YOUR INSTRUCTIONS:
Establish how many lines in the entries hold the string "mADida". The number by itself is the whole answer.

--- START ---

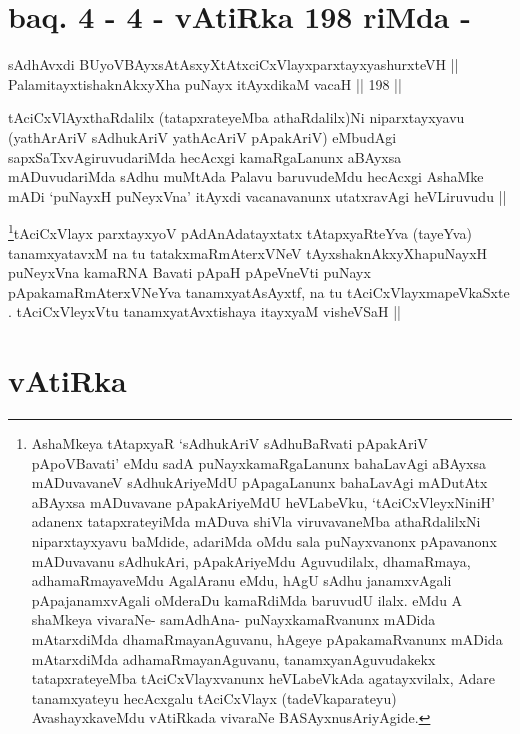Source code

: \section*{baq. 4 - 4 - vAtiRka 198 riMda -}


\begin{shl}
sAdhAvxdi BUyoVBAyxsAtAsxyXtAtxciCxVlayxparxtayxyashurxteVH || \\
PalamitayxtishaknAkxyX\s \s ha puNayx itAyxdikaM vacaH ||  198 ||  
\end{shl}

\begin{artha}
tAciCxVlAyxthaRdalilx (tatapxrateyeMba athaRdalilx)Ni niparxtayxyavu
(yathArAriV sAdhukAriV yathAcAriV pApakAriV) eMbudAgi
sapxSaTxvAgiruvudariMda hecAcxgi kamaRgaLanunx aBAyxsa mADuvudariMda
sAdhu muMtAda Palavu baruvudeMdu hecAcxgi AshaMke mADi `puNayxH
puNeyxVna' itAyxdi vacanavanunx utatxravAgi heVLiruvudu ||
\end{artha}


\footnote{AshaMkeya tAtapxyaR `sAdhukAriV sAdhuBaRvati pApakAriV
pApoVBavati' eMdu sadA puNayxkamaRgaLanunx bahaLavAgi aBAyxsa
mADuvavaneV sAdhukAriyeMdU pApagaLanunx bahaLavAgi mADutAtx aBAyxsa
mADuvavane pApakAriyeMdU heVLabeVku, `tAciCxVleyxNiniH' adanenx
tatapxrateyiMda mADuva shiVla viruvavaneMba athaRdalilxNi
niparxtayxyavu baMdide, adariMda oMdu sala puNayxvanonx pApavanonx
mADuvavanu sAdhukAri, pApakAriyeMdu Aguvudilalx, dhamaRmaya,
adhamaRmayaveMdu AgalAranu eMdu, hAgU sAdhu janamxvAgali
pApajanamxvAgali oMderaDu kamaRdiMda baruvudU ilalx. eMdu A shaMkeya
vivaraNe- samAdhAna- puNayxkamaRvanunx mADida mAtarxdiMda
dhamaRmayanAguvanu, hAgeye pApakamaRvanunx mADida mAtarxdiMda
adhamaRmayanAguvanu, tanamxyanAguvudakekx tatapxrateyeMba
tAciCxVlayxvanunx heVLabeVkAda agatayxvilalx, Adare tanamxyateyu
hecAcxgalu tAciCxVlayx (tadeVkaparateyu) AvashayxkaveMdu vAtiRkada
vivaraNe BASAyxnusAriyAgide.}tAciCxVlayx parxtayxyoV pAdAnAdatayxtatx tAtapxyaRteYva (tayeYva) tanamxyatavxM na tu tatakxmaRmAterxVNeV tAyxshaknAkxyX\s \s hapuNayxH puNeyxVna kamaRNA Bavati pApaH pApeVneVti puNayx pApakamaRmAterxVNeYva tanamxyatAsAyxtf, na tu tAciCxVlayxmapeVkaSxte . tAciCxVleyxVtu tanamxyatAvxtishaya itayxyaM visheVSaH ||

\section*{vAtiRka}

--- END ---

TASK ANSWER:
2